#### [Required work]
Look for the line that has "in the CHS is" in the material below; please repeat it and every line after it, exactly, up to and including the line that has "is then made", and nothing else.

#### [The records]
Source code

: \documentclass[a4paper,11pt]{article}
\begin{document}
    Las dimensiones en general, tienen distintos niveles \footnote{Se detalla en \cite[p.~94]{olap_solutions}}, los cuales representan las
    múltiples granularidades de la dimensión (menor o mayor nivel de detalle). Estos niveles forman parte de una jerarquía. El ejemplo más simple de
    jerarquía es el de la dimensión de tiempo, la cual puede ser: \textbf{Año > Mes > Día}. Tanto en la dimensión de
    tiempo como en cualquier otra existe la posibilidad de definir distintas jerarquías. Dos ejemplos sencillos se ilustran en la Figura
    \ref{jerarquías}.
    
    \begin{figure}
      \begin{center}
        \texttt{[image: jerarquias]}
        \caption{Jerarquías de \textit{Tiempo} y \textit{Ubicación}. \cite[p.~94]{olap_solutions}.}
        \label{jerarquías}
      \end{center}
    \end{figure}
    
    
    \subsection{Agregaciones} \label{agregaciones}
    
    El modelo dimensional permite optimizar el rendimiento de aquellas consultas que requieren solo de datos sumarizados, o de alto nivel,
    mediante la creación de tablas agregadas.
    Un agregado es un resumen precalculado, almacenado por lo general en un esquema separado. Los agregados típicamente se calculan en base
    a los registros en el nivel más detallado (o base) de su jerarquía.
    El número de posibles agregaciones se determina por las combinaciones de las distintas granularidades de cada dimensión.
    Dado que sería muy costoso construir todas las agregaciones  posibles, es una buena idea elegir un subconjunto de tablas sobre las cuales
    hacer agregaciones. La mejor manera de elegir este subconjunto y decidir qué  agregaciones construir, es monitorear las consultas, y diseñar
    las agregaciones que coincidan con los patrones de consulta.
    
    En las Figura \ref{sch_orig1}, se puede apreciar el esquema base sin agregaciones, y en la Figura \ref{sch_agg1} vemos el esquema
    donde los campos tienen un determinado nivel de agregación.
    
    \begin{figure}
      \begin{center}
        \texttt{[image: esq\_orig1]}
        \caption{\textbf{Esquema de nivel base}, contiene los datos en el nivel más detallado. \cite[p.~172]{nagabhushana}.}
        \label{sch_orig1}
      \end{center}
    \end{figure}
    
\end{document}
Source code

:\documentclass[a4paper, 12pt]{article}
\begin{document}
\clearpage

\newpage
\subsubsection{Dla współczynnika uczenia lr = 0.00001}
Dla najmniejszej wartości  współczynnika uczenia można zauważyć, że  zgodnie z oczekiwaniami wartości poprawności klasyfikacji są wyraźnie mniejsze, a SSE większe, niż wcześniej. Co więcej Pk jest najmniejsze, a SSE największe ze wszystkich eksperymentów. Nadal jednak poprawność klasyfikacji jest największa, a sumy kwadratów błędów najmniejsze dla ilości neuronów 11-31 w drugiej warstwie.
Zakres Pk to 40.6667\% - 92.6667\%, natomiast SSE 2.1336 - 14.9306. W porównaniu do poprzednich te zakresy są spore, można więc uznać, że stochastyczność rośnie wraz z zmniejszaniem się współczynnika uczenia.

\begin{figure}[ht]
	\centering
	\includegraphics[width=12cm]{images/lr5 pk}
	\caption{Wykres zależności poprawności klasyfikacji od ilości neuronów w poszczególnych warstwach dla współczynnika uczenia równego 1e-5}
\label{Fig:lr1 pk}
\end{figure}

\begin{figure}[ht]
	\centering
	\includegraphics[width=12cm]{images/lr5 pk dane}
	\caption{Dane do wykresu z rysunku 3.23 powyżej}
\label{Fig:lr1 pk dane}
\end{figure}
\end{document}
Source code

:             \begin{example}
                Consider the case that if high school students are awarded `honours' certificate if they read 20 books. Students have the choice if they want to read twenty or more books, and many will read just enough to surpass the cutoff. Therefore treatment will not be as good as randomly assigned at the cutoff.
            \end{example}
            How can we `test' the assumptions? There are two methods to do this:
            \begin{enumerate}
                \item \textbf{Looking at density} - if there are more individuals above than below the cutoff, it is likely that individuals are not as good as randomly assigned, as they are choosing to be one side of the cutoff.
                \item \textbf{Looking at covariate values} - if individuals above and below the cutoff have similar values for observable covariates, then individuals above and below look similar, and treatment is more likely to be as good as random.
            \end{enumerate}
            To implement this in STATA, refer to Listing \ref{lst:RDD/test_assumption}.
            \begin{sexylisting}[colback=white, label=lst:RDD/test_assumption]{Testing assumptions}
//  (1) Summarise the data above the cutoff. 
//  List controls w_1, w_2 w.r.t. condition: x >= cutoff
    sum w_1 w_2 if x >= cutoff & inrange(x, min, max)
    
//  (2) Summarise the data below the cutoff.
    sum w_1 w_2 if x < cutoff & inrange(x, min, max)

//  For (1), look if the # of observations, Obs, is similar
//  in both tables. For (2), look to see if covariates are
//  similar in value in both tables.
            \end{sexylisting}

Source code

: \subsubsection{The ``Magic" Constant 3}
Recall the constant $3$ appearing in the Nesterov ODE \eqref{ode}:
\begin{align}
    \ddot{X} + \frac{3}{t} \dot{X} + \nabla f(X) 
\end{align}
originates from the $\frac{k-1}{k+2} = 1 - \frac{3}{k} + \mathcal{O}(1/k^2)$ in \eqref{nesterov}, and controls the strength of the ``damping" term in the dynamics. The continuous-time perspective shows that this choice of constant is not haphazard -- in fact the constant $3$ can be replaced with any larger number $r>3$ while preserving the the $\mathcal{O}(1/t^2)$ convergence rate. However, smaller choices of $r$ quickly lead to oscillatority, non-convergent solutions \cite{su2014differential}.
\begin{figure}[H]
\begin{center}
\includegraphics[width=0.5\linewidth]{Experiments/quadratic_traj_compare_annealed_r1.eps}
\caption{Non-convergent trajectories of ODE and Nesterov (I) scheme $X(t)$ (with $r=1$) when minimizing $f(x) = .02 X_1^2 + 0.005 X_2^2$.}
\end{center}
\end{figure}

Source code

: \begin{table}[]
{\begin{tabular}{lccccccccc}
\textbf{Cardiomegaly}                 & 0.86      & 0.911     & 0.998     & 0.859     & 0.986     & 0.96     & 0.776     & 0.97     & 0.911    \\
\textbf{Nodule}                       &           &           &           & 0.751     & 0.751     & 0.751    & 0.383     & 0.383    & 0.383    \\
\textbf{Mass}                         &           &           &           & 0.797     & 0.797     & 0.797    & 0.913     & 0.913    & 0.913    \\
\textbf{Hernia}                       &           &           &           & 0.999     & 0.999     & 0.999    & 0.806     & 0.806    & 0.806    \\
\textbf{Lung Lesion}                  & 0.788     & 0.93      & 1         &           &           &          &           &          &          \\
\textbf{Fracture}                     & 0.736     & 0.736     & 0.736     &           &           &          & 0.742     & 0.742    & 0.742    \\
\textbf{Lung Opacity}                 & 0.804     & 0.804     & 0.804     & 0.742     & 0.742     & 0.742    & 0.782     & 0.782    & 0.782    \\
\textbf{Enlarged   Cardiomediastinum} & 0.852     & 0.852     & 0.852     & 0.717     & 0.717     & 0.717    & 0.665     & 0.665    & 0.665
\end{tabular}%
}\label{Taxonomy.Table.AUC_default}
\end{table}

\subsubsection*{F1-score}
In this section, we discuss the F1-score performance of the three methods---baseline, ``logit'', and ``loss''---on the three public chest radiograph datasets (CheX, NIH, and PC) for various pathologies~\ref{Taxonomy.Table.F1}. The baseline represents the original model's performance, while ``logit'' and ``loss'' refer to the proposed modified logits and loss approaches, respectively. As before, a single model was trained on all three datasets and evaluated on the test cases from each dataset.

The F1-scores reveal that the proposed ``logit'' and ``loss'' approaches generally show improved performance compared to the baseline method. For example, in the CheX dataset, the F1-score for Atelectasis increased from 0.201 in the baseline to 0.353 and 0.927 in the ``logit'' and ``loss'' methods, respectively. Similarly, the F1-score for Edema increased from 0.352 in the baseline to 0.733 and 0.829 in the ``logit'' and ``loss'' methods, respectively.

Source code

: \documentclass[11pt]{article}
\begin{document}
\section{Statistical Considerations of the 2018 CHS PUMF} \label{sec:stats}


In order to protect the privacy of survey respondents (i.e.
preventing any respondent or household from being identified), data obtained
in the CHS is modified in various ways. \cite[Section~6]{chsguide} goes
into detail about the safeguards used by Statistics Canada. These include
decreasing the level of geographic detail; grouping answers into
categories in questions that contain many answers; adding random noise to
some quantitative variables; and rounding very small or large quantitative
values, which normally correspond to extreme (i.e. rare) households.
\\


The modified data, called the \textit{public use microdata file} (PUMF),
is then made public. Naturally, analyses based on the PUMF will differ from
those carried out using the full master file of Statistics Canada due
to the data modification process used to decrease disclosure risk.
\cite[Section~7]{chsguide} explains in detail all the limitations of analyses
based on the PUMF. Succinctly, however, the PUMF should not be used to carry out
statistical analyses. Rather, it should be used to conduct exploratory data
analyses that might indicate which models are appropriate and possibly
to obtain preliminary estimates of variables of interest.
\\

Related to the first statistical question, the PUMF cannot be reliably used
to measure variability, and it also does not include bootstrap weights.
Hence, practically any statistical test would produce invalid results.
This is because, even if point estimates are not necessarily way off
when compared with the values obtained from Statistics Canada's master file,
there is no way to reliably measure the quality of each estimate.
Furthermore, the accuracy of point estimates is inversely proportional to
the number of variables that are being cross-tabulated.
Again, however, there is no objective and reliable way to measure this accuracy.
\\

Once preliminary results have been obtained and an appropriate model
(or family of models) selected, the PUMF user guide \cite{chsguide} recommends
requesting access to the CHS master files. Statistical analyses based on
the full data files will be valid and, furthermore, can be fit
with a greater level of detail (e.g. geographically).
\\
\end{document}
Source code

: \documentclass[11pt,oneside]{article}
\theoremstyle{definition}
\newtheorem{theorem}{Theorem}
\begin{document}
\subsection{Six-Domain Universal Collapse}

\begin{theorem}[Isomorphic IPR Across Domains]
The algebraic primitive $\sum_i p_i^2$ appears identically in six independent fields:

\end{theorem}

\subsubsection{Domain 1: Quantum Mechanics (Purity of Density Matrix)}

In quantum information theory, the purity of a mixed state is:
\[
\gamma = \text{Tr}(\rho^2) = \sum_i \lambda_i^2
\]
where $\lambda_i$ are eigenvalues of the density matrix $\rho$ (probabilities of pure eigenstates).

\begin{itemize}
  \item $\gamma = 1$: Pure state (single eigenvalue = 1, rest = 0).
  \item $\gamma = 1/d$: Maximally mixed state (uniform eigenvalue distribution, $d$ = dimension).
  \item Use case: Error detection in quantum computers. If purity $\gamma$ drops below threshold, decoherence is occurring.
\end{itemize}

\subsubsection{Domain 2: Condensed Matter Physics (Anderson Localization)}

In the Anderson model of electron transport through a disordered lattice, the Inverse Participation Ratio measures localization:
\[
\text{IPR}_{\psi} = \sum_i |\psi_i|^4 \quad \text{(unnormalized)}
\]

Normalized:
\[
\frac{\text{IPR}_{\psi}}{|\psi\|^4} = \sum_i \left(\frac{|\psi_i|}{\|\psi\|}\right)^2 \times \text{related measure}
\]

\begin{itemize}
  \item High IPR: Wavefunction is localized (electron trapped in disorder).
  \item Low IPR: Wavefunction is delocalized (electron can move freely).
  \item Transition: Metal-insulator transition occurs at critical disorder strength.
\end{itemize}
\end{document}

#### [Solution for this task]
in the CHS is modified in various ways. \cite[Section~6]{chsguide} goes
into detail about the safeguards used by Statistics Canada. These include
decreasing the level of geographic detail; grouping answers into
categories in questions that contain many answers; adding random noise to
some quantitative variables; and rounding very small or large quantitative
values, which normally correspond to extreme (i.e. rare) households.
\\


The modified data, called the \textit{public use microdata file} (PUMF),
is then made public. Naturally, analyses based on the PUMF will differ from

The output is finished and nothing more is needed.